# EXERCISE DESCRIPTION
Every line containing the word "bootstrap" must be pulled from the records.

# SUPPLIED RECORDS
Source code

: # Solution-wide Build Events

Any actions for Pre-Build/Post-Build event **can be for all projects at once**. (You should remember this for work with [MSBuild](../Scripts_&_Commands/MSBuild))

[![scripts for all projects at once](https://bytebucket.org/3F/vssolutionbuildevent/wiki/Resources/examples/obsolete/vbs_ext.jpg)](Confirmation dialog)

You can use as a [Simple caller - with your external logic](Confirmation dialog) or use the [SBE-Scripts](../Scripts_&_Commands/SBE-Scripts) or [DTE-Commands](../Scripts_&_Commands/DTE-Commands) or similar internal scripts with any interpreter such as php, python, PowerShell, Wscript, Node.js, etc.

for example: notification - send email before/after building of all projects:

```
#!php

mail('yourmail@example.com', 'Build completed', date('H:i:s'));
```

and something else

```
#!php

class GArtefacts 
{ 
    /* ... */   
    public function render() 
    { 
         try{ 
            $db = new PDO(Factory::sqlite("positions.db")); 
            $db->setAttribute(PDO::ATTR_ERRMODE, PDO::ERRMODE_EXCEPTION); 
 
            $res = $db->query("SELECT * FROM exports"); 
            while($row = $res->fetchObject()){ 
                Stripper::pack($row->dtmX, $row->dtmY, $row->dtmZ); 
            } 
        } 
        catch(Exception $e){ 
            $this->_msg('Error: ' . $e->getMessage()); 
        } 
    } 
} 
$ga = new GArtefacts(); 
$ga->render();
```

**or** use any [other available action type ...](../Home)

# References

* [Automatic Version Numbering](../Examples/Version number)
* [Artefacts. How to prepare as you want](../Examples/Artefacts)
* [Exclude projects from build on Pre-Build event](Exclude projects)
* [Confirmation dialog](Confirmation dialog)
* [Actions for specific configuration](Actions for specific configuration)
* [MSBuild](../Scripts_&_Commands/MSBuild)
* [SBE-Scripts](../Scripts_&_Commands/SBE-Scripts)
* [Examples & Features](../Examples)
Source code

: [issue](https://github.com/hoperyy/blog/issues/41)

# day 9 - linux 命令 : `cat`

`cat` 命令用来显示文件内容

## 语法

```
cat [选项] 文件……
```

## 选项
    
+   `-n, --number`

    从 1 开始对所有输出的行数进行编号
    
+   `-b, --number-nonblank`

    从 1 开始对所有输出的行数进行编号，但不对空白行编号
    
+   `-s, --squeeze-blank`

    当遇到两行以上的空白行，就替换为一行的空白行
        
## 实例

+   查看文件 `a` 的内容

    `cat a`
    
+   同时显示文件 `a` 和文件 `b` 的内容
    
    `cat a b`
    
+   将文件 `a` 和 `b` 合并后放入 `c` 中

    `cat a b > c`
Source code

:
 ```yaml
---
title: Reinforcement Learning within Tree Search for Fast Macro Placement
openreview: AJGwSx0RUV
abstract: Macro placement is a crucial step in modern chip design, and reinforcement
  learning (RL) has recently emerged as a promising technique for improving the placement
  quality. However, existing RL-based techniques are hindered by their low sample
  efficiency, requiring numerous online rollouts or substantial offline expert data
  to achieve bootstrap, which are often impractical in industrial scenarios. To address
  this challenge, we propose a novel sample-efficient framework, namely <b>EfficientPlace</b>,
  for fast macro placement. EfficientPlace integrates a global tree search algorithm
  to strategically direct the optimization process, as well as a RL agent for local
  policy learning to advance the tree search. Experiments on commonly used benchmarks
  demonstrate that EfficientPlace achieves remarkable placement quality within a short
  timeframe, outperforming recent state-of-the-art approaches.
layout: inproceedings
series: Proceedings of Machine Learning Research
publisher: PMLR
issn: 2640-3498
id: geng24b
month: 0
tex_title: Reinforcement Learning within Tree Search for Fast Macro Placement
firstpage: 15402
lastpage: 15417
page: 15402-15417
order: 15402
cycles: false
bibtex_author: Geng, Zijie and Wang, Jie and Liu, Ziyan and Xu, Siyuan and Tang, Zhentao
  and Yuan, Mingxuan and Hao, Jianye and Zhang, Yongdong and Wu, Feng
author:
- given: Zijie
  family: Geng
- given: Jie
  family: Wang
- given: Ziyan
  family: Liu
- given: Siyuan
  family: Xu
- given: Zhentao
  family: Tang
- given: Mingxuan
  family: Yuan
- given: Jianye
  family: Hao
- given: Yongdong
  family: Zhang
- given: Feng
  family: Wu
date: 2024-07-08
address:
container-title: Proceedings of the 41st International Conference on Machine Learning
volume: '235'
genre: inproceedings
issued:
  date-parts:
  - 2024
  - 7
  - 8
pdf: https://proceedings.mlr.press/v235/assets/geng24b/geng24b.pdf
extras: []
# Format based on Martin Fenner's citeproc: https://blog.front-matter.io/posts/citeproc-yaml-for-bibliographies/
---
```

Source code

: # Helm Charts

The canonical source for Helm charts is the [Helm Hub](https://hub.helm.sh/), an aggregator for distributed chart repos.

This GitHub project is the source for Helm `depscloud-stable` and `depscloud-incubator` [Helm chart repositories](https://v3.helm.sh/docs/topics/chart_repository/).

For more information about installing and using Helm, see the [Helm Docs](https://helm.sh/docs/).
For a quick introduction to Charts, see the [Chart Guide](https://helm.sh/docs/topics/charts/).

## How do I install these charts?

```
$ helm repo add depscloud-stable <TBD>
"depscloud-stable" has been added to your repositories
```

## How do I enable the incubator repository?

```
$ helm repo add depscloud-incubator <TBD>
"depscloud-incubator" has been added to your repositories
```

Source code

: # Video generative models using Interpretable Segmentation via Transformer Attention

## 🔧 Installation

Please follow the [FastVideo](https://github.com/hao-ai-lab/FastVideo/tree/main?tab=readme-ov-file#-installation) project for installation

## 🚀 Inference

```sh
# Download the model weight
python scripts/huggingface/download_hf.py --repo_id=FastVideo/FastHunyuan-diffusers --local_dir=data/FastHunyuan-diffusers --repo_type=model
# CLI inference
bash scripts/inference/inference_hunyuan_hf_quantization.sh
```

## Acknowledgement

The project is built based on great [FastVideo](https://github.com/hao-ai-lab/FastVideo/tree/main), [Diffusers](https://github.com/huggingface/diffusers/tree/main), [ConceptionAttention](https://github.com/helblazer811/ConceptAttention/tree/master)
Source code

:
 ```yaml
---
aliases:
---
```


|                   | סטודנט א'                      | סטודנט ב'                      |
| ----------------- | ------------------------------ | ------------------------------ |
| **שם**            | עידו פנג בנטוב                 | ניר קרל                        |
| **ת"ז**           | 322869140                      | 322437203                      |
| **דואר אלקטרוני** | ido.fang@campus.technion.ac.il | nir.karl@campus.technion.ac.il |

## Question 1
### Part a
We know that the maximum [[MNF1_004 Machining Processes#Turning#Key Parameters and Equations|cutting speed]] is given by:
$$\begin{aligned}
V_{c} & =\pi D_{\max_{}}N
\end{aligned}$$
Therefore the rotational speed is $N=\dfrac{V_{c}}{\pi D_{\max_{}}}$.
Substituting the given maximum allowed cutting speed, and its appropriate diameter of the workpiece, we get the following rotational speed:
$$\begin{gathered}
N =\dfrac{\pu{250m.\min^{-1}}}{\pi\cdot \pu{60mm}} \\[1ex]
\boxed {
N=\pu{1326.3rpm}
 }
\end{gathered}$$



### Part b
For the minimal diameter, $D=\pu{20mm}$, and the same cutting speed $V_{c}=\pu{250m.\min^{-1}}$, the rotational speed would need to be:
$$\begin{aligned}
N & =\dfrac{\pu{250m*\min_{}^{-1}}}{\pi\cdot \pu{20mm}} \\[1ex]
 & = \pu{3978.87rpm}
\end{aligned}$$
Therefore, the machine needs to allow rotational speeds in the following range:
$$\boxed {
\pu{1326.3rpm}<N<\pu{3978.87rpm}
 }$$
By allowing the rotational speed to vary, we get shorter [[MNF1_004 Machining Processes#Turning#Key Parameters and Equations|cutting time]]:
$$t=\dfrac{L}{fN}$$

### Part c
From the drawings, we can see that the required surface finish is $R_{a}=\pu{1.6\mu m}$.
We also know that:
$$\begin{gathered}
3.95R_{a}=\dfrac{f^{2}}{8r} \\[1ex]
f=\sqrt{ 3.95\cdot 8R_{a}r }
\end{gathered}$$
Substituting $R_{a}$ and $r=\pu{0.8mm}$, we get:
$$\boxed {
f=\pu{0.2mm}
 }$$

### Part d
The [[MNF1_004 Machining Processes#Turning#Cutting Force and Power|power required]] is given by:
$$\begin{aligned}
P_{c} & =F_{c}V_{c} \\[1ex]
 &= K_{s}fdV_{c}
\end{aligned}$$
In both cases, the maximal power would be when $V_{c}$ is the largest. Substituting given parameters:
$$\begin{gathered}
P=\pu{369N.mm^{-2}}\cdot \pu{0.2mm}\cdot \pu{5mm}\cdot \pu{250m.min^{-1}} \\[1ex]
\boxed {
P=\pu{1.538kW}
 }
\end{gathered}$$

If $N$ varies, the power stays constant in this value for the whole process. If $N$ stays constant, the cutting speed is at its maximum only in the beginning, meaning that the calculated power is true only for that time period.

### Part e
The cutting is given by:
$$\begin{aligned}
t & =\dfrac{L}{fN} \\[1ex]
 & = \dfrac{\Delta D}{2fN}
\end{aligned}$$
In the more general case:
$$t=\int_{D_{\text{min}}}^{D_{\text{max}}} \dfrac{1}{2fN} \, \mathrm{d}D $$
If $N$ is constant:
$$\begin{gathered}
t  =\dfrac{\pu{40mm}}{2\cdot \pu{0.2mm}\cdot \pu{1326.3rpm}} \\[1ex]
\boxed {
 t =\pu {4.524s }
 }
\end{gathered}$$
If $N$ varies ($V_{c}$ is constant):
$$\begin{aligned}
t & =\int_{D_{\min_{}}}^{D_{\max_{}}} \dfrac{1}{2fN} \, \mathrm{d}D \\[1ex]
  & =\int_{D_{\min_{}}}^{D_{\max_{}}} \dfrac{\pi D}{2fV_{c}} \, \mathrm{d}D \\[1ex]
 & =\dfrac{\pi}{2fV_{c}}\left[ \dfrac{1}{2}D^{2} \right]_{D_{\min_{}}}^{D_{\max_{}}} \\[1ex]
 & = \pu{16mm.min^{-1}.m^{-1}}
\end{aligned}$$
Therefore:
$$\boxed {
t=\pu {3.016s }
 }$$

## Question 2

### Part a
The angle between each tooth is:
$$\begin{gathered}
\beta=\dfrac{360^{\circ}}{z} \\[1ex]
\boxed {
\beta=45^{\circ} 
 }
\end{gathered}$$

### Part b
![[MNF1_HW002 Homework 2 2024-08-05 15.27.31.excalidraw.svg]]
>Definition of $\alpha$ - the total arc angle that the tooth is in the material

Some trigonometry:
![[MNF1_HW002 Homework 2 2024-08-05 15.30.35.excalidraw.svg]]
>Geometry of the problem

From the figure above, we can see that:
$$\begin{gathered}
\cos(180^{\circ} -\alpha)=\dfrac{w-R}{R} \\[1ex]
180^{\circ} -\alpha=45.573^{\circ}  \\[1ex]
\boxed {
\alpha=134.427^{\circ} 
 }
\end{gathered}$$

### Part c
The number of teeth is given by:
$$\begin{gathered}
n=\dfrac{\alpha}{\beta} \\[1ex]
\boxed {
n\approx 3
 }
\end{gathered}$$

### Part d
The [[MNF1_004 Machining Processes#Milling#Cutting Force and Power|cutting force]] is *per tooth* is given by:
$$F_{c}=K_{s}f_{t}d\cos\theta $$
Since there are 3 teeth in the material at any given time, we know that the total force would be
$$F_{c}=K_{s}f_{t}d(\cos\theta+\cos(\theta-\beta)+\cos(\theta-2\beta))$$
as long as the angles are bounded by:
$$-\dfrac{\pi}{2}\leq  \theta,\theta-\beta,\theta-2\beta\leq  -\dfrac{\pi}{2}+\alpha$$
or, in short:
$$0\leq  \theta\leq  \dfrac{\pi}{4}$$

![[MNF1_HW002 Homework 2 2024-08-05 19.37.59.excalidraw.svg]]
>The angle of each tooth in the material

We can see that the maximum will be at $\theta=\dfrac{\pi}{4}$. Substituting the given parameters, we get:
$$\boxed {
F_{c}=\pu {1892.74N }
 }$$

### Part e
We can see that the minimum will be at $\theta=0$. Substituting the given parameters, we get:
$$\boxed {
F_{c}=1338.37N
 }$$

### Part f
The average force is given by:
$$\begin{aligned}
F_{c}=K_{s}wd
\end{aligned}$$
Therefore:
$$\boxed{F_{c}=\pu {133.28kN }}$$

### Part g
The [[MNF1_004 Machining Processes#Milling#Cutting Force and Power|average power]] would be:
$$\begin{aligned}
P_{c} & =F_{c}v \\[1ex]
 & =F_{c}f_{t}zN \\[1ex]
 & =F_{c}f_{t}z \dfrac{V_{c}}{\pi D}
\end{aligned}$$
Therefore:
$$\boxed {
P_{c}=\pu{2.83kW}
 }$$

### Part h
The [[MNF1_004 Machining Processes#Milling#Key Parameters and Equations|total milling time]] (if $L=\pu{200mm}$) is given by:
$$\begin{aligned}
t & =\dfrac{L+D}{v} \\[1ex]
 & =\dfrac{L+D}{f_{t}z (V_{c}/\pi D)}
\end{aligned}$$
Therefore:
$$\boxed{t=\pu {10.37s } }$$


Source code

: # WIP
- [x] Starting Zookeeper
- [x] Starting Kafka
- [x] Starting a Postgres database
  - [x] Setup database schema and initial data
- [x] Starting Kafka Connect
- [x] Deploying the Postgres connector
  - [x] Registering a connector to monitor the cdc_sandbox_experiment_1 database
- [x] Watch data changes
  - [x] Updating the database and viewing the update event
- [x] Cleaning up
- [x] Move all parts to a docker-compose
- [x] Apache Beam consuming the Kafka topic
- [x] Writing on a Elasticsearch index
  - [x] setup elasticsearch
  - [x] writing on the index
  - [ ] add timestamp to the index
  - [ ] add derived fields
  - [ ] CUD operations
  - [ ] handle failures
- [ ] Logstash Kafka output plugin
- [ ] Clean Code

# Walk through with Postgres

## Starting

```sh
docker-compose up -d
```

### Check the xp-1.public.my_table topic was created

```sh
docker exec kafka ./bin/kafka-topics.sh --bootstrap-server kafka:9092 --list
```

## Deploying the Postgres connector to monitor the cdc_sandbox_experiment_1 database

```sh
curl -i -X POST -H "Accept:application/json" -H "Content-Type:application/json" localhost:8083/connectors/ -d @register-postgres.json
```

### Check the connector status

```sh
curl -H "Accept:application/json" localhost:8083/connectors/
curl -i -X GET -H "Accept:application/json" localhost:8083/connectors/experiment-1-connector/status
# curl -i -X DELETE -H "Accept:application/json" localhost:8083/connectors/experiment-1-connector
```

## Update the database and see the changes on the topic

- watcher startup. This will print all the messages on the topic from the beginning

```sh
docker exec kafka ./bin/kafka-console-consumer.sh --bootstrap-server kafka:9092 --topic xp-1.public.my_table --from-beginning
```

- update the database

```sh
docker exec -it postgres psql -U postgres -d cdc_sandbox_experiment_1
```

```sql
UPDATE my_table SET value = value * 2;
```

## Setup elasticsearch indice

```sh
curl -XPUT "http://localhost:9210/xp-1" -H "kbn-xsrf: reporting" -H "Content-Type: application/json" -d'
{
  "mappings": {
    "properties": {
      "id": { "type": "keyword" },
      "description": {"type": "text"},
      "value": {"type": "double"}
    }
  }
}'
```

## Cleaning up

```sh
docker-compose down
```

# ANSWER TO THE EXERCISE
  to achieve bootstrap, which are often impractical in industrial scenarios. To address
docker exec kafka ./bin/kafka-topics.sh --bootstrap-server kafka:9092 --list
docker exec kafka ./bin/kafka-console-consumer.sh --bootstrap-server kafka:9092 --topic xp-1.public.my_table --from-beginning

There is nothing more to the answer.